— Хан уж не токмо Иоанну о ссоре возможной меж Казанью и Москвой изрядно наговорил, он и по думским боярам мурз своих разослал, и князей многих объездил. Всем одно молвит: коли голову твою на кол не насадить, хорошего ничего не получится. Дескать, придет известие о призывах твоих в Казань, так все сторонники и друзья зараз от нас отвернутся, все к османам отринутся, от которых нападения бояться не нужно. Не останется у нас там друзей — только враги. Вся работа кропотливая, что сто лет шла, рухнула, молвит, разом. Сколько лет собирали сторонников, сколько серебра потратили, сколько терпения проявили — так теперь более их нет, все из-за тебя одного рухнуло. Голову тебе рубить надобно, и рубить быстро. Коли ее в Казань послать, то от такого доброго жеста сам Сафа-Гирей наверняка умилится и не так рьяно станет призывать людей русских резать.
— Ты пришел за моей головой, Иван Юрьевич? Так ты того… Ковер кровью не залей. Хороший ковер, персидский. Откуда привез?

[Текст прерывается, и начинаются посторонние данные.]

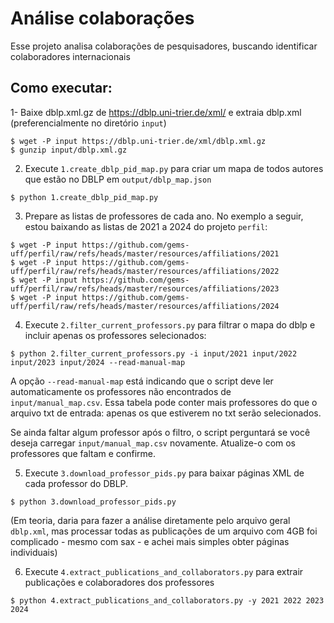 # Análise colaborações

Esse projeto analisa colaborações de pesquisadores, buscando identificar colaboradores internacionais

## Como executar:

1- Baixe dblp.xml.gz de https://dblp.uni-trier.de/xml/ e extraia dblp.xml (preferencialmente no diretório `input`)

```
$ wget -P input https://dblp.uni-trier.de/xml/dblp.xml.gz
$ gunzip input/dblp.xml.gz
```

2. Execute `1.create_dblp_pid_map.py` para criar um mapa de todos autores que estão no DBLP em `output/dblp_map.json`

```
$ python 1.create_dblp_pid_map.py
```

3. Prepare as listas de professores de cada ano. No exemplo a seguir, estou baixando as listas de 2021 a 2024 do projeto `perfil`:

```
$ wget -P input https://github.com/gems-uff/perfil/raw/refs/heads/master/resources/affiliations/2021
$ wget -P input https://github.com/gems-uff/perfil/raw/refs/heads/master/resources/affiliations/2022
$ wget -P input https://github.com/gems-uff/perfil/raw/refs/heads/master/resources/affiliations/2023
$ wget -P input https://github.com/gems-uff/perfil/raw/refs/heads/master/resources/affiliations/2024
```

4. Execute `2.filter_current_professors.py` para filtrar o mapa do dblp e incluir apenas os professores selecionados:

```
$ python 2.filter_current_professors.py -i input/2021 input/2022 input/2023 input/2024 --read-manual-map
```

A opção `--read-manual-map` está indicando que o script deve ler automaticamente os professores não encontrados de `input/manual_map.csv`. Essa tabela pode conter mais professores do que o arquivo txt de entrada: apenas os que estiverem no txt serão selecionados.

Se ainda faltar algum professor após o filtro, o script perguntará se você deseja carregar `input/manual_map.csv` novamente. Atualize-o com os professores que faltam e confirme.

5. Execute `3.download_professor_pids.py` para baixar páginas XML de cada professor do DBLP.

```
$ python 3.download_professor_pids.py
```

(Em teoria, daria para fazer a análise diretamente pelo arquivo geral `dblp.xml`, mas processar todas as publicações de um arquivo com 4GB foi complicado - mesmo com sax - e achei mais simples obter páginas individuais)

6. Execute `4.extract_publications_and_collaborators.py` para extrair publicações e colaboradores dos professores

```
$ python 4.extract_publications_and_collaborators.py -y 2021 2022 2023 2024
```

— Ты думаешь, я шутки шучу?! — повысил голос дьяк Разбойного приказа. — Уж не одно поколение великие князья один за другим отношения с Казанью выстраивали, друзей искали, опору, ханов своих на стол проталкивали, мурз прикармливали. Все для того, чтобы нападки на наши рубежи хоть когда-нибудь ослабить… И что теперь? Ты одним махом все едва не погубил! А может, и погубил уже. За такое я бы сам не моргнув глазом любого на кол посадил!
— Великая дружба! Ты никогда не пытался завести дружбу с комаром, Иван Юрьевич? Вот ведь загвоздка, комар ведь, даже если тебя и полюбит всей душой, однако же питается он все едино кровью. И все равно тебя кусать станет. Знаешь, какое лучшее средство от комара?

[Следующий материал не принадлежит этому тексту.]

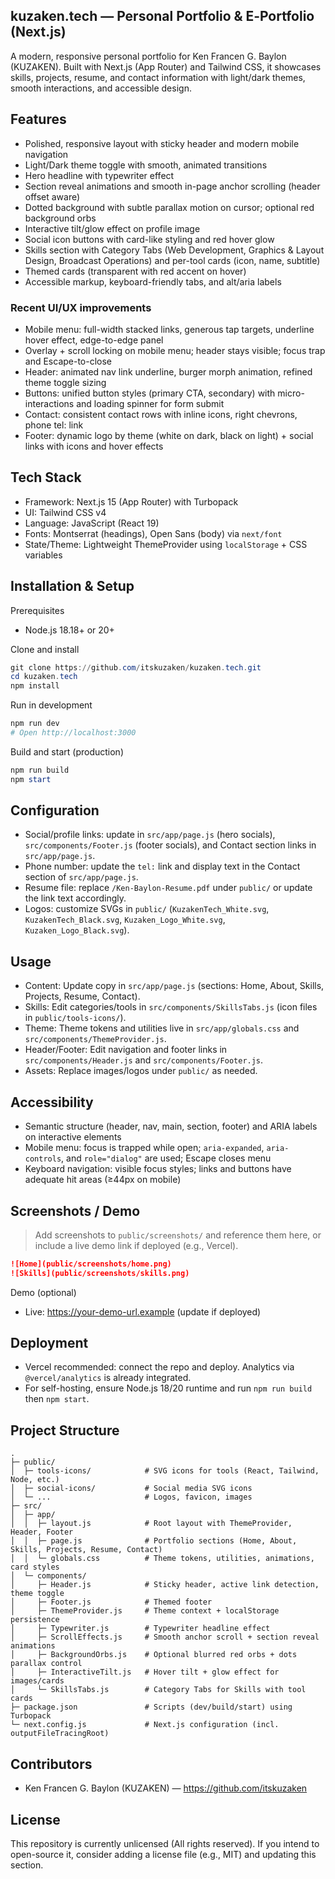 ## kuzaken.tech — Personal Portfolio & E‑Portfolio (Next.js)

A modern, responsive personal portfolio for Ken Francen G. Baylon (KUZAKEN). Built with Next.js (App Router) and Tailwind CSS, it showcases skills, projects, resume, and contact information with light/dark themes, smooth interactions, and accessible design.

## Features

- Polished, responsive layout with sticky header and modern mobile navigation
- Light/Dark theme toggle with smooth, animated transitions
- Hero headline with typewriter effect
- Section reveal animations and smooth in-page anchor scrolling (header offset aware)
- Dotted background with subtle parallax motion on cursor; optional red background orbs
- Interactive tilt/glow effect on profile image
- Social icon buttons with card-like styling and red hover glow
- Skills section with Category Tabs (Web Development, Graphics & Layout Design, Broadcast Operations) and per-tool cards (icon, name, subtitle)
- Themed cards (transparent with red accent on hover)
- Accessible markup, keyboard-friendly tabs, and alt/aria labels

### Recent UI/UX improvements

- Mobile menu: full-width stacked links, generous tap targets, underline hover effect, edge-to-edge panel
- Overlay + scroll locking on mobile menu; header stays visible; focus trap and Escape-to-close
- Header: animated nav link underline, burger morph animation, refined theme toggle sizing
- Buttons: unified button styles (primary CTA, secondary) with micro-interactions and loading spinner for form submit
- Contact: consistent contact rows with inline icons, right chevrons, phone tel: link
- Footer: dynamic logo by theme (white on dark, black on light) + social links with icons and hover effects

## Tech Stack

- Framework: Next.js 15 (App Router) with Turbopack
- UI: Tailwind CSS v4
- Language: JavaScript (React 19)
- Fonts: Montserrat (headings), Open Sans (body) via `next/font`
- State/Theme: Lightweight ThemeProvider using `localStorage` + CSS variables

## Installation & Setup

Prerequisites

- Node.js 18.18+ or 20+

Clone and install

```powershell
git clone https://github.com/itskuzaken/kuzaken.tech.git
cd kuzaken.tech
npm install
```

Run in development

```powershell
npm run dev
# Open http://localhost:3000
```

Build and start (production)

```powershell
npm run build
npm start
```

## Configuration

- Social/profile links: update in `src/app/page.js` (hero socials), `src/components/Footer.js` (footer socials), and Contact section links in `src/app/page.js`.
- Phone number: update the `tel:` link and display text in the Contact section of `src/app/page.js`.
- Resume file: replace `/Ken-Baylon-Resume.pdf` under `public/` or update the link text accordingly.
- Logos: customize SVGs in `public/` (`KuzakenTech_White.svg`, `KuzakenTech_Black.svg`, `Kuzaken_Logo_White.svg`, `Kuzaken_Logo_Black.svg`).

## Usage

- Content: Update copy in `src/app/page.js` (sections: Home, About, Skills, Projects, Resume, Contact).
- Skills: Edit categories/tools in `src/components/SkillsTabs.js` (icon files in `public/tools-icons/`).
- Theme: Theme tokens and utilities live in `src/app/globals.css` and `src/components/ThemeProvider.js`.
- Header/Footer: Edit navigation and footer links in `src/components/Header.js` and `src/components/Footer.js`.
- Assets: Replace images/logos under `public/` as needed.

## Accessibility

- Semantic structure (header, nav, main, section, footer) and ARIA labels on interactive elements
- Mobile menu: focus is trapped while open; `aria-expanded`, `aria-controls`, and `role="dialog"` are used; Escape closes menu
- Keyboard navigation: visible focus styles; links and buttons have adequate hit areas (≥44px on mobile)

## Screenshots / Demo

> Add screenshots to `public/screenshots/` and reference them here, or include a live demo link if deployed (e.g., Vercel).

```markdown
![Home](public/screenshots/home.png)
![Skills](public/screenshots/skills.png)
```

Demo (optional)

- Live: https://your-demo-url.example (update if deployed)

## Deployment

- Vercel recommended: connect the repo and deploy. Analytics via `@vercel/analytics` is already integrated.
- For self-hosting, ensure Node.js 18/20 runtime and run `npm run build` then `npm start`.

## Project Structure

```text
.
├─ public/
│  ├─ tools-icons/            # SVG icons for tools (React, Tailwind, Node, etc.)
│  ├─ social-icons/           # Social media SVG icons
│  └─ ...                     # Logos, favicon, images
├─ src/
│  ├─ app/
│  │  ├─ layout.js            # Root layout with ThemeProvider, Header, Footer
│  │  ├─ page.js              # Portfolio sections (Home, About, Skills, Projects, Resume, Contact)
│  │  └─ globals.css          # Theme tokens, utilities, animations, card styles
│  └─ components/
│     ├─ Header.js            # Sticky header, active link detection, theme toggle
│     ├─ Footer.js            # Themed footer
│     ├─ ThemeProvider.js     # Theme context + localStorage persistence
│     ├─ Typewriter.js        # Typewriter headline effect
│     ├─ ScrollEffects.js     # Smooth anchor scroll + section reveal animations
│     ├─ BackgroundOrbs.js    # Optional blurred red orbs + dots parallax control
│     ├─ InteractiveTilt.js   # Hover tilt + glow effect for images/cards
│     └─ SkillsTabs.js        # Category Tabs for Skills with tool cards
├─ package.json               # Scripts (dev/build/start) using Turbopack
└─ next.config.js             # Next.js configuration (incl. outputFileTracingRoot)
```

## Contributors

- Ken Francen G. Baylon (KUZAKEN) — https://github.com/itskuzaken

## License

This repository is currently unlicensed (All rights reserved). If you intend to open-source it, consider adding a license file (e.g., MIT) and updating this section.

— Казань — не комар. Хищник это матерый и сильный, такого не прихлопнешь. А вот приручить — можно.
— Ты сам-то веришь в это, боярин? Ручного хищника кормить нужно, натравливать на кого-то. На кого ты сможешь натравить Казань? Кроме Руси, грабить окрест больше некого. Вот и получается: либо мы их съедим, либо они нас. Пока что они нас обгрызают, а вы все о мире и дружбе речи сказываете. Не надоело?
— Упертый ты, Андрей Васильевич, как рожон[23] полевой. Дума против, бояре против, князья против, государь против, народ против. Несчастные, коих ты с собой с порубежья привез — и те войны не хотят! А ты все свое гнешь. Хоть тебе кол на голове теши. Благодари государя, он милостив. Во гневе повелел не голову тебе снести, а всего лишь прочь из Москвы выслать, с глаз долой, на край света, чтобы не слышно и не видно тебя было вовеки веков. Посему дам тебе поутру лучших коней, да поезжай с Богом. Имение твое аккурат под указ Иоанна подходит. Далеко, ни путей торных, ни городов людных. В опале ты отныне. В Москву более не показывайся. А что до оклада твоего, то пусть отец забирает.